1. SUBSCRIPTION AND PURCHASE
PRICE
(a) Subscription. Subject
to the conditions set forth in Section 2 hereof, the Subscriber hereby
subscribes for and agrees to purchase the number of Shares indicated on page 7
hereof on the terms and conditions described herein.
(b) Purchase of
Shares. The Subscriber understands and acknowledges that the
Purchase Price to be remitted to the Company in exchange for the Shares shall be
set at $.09 per Share, for an aggregate purchase price as set forth on page 7
hereof (the “Aggregate
Purchase Price”). The Subscriber’s delivery of this Agreement to the
Company shall be accompanied by payment for the Shares subscribed for hereunder,
payable in United States dollars, by wire transfer of immediately available
funds delivered contemporaneously with the Subscriber’s delivery of this
Agreement to the Company in accordance with the instructions provided on Exhibit
A. The Subscriber understands and agrees that, subject to
Section 2 and applicable laws, by executing this Agreement, it is entering into
a binding agreement.
2. ACCEPTANCE,
OFFERING TERM AND CLOSING PROCEDURES
(a) Acceptance or
Rejection. The obligation of the Subscriber to purchase the
Shares shall be irrevocable, and the Subscriber shall be legally bound to
purchase the Shares subject to the terms set forth in this
Agreement. The Subscriber understands and agrees that the Company
reserves the right to reject this subscription for Shares in whole or part, at
any time prior to the Closing, for any reason, notwithstanding the Subscriber’s
prior receipt of notice of acceptance of the Subscriber’s
subscription. In the event of rejection of this subscription by the
Company in accordance with this Section 2, or if the sale of the Shares is not
consummated by the Company for any reason, this Agreement and any other
agreement entered into between the Subscriber and the Company relating to this
subscription shall thereafter have no force or effect, and the Company shall
promptly return or cause to be returned to the Subscriber the Purchase Price
remitted to the Escrow Agent, without interest thereon or deduction
therefrom.
(b) Offering
Term. The subscription period for the Offering will begin as
of August 1, 2009 and will terminate upon the earliest to occur of (a) September
15, 2009, unless extended by the Company, (b) the Company’s acceptance of
subscriptions for not less than $700,000.00 of Shares and the receipt of payment
therefore, or (c) the Company’s decision to terminate the Offering
sooner.
(c) Closing. The
Closing shall take place at the offices of the Company or such other place as
determined by the Company. The Closing shall take place on a Business Day
promptly following the satisfaction or waiver of the conditions set forth in
Section 6 below, as determined by the Company. “Business Day” shall
mean from the hours of 9:00 a.m. (Eastern Time) through 5:00 p.m. (Eastern Time)

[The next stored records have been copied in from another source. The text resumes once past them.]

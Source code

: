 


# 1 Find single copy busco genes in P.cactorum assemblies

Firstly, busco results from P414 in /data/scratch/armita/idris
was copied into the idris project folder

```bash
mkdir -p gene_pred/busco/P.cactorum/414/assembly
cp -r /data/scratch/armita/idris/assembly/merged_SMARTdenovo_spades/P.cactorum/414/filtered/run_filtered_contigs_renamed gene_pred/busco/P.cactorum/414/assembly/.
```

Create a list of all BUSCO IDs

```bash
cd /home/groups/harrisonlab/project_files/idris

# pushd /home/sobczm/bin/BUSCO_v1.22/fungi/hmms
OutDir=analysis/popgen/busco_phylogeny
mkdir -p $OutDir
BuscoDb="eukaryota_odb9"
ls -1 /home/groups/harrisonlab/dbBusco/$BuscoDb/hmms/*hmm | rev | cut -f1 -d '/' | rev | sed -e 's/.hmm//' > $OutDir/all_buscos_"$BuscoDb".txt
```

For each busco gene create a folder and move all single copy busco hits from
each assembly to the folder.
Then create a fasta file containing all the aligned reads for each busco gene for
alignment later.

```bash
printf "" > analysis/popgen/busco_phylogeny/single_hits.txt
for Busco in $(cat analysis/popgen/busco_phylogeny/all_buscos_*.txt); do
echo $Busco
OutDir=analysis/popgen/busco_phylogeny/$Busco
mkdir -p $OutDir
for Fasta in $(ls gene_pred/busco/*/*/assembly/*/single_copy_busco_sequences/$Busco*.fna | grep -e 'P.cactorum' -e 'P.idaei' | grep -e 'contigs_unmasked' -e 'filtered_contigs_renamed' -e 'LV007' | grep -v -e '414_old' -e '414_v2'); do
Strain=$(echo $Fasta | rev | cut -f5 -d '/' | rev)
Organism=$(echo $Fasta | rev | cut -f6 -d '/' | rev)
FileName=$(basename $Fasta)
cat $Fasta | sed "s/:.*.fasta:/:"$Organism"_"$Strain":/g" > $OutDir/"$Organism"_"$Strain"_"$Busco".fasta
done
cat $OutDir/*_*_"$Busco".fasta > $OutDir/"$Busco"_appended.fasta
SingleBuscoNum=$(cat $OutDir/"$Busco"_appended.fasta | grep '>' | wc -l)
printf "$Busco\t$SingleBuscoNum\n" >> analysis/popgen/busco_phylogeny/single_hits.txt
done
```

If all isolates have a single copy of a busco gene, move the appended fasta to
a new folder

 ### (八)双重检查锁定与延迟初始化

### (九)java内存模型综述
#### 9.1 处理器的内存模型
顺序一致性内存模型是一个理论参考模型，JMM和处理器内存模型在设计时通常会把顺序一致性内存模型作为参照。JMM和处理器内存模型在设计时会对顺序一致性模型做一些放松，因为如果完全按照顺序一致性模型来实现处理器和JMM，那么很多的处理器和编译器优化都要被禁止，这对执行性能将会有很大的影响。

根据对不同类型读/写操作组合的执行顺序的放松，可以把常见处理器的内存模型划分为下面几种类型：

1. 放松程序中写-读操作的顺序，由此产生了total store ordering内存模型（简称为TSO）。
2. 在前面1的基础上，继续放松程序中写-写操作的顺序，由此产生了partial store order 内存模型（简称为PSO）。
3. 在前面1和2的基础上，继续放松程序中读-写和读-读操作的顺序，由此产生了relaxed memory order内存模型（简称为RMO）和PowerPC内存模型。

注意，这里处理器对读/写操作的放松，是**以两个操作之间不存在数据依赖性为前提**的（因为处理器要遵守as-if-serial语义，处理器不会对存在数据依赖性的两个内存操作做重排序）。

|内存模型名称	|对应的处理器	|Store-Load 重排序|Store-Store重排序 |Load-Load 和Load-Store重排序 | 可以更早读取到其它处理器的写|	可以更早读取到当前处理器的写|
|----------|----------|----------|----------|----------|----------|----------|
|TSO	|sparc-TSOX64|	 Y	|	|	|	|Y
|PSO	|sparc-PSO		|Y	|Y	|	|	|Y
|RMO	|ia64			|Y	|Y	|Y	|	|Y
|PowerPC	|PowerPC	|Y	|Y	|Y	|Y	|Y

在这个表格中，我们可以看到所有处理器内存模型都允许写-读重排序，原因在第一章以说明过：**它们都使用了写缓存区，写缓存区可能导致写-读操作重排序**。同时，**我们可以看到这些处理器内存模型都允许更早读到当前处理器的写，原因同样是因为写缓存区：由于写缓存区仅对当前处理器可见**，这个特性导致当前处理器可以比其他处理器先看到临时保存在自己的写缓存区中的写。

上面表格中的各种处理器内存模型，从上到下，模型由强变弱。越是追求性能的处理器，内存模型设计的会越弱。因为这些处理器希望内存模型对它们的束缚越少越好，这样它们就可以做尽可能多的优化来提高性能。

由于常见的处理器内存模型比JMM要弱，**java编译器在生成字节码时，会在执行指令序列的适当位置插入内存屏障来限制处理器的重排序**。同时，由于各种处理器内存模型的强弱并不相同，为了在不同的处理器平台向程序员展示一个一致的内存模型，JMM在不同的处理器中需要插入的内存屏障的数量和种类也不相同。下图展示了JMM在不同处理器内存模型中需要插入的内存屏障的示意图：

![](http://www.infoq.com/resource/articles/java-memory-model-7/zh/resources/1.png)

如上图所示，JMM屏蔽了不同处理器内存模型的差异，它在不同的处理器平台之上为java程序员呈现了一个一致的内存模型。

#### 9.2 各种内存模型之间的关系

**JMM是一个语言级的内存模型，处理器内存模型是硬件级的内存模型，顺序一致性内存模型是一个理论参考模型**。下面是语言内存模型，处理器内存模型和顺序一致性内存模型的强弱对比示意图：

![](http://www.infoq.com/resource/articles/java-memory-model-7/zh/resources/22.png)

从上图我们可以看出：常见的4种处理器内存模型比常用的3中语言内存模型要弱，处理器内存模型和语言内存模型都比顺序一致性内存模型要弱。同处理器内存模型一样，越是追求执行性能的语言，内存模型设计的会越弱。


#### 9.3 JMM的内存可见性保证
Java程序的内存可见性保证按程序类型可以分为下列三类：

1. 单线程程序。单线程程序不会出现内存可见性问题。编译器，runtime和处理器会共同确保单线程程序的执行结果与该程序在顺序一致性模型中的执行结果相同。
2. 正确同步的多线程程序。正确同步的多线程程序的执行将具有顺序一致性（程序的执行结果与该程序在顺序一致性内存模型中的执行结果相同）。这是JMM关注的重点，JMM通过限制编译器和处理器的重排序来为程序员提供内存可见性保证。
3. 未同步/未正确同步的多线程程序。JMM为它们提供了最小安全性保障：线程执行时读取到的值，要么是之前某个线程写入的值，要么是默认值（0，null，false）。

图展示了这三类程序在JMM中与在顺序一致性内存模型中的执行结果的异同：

of a day other than a Saturday, Sunday or other day on which commercial banks in
New York are authorized or required to be closed. The Securities purchased by
the Subscriber will be delivered by the Company promptly following the
Closing.
3. INVESTOR’S
REPRESENTATIONS AND WARRANTIES
The
Subscriber hereby acknowledges, agrees with and represents and warrants to the
Company and its affiliates, as follows:
(a) The
Subscriber has full power and authority to enter into this Agreement, the
execution and delivery of which has been duly authorized, if applicable, and
this Agreement constitutes a valid and legally binding obligation of the
Subscriber.
(b) The
Subscriber acknowledges its understanding that the Offering and sale of the
Securities is intended to be exempt from registration under the Securities Act
of 1933, as amended (the “Securities Act”), by
virtue of Section 4(2) of the Securities Act and the provisions of Regulation D
promulgated thereunder (“Regulation
D”). In furtherance thereof, the Subscriber represents and
warrants to the Company and its affiliates as follows:
(i) The
Subscriber realizes that the basis for the exemption from registration may not
be available if, notwithstanding the Subscriber’s representations contained
herein, the Subscriber is merely acquiring the Securities for a fixed or
determinable period in the future, or for a market rise, or for sale if the
market does not rise. The Subscriber does not have any such
intention.
(ii) The
Subscriber realizes that the basis for exemption would not be available if the
Offering is part of a plan or scheme to evade registration provisions of the
Securities Act or any applicable state or federal securities laws.
(iii) The
Subscriber is acquiring the Securities solely for the Subscriber’s own
beneficial account, for investment purposes, and not with view towards, or
resale in connection with, any distribution of the Securities.
(iv) The
Subscriber has the financial ability to bear the economic risk of the
Subscriber’s investment, has adequate means for providing for its current needs
and contingencies, and has no need for liquidity with respect to an investment
in the Company.
(v) The
Subscriber and the Subscriber’s attorney, accountant, purchaser representative
and/or tax advisor, if any (collectively, the “Advisors”) has such
knowledge and experience in financial and business matters as to be capable of
evaluating the merits and risks of a prospective investment in the
Securities. If other than an individual, the Subscriber also
represents it has not been organized solely for the purpose of acquiring the
Securities.
(vi) The
Subscriber (together with its Advisors, if any) has received all documents
requested by the Subscriber, if any, has carefully reviewed them and understands
the information contained therein, prior to the execution of this
Agreement.
(c) The
Subscriber is not relying on the Company or any of its employees, agents,
sub-agents or advisors with respect to economic considerations involved in this
investment. The Subscriber has relied on the advice of, or has
consulted with, only its Advisors. Each Advisor, if any, is capable of
evaluating the merits and risks of an investment in the Securities, and each
Advisor, if any, has disclosed to the Subscriber in writing (a copy of which is
annexed to this Agreement) the specific details of any and all past, present or
future relationships, actual or contemplated, between the Advisor and the
Company or any affiliate or sub-agent thereof.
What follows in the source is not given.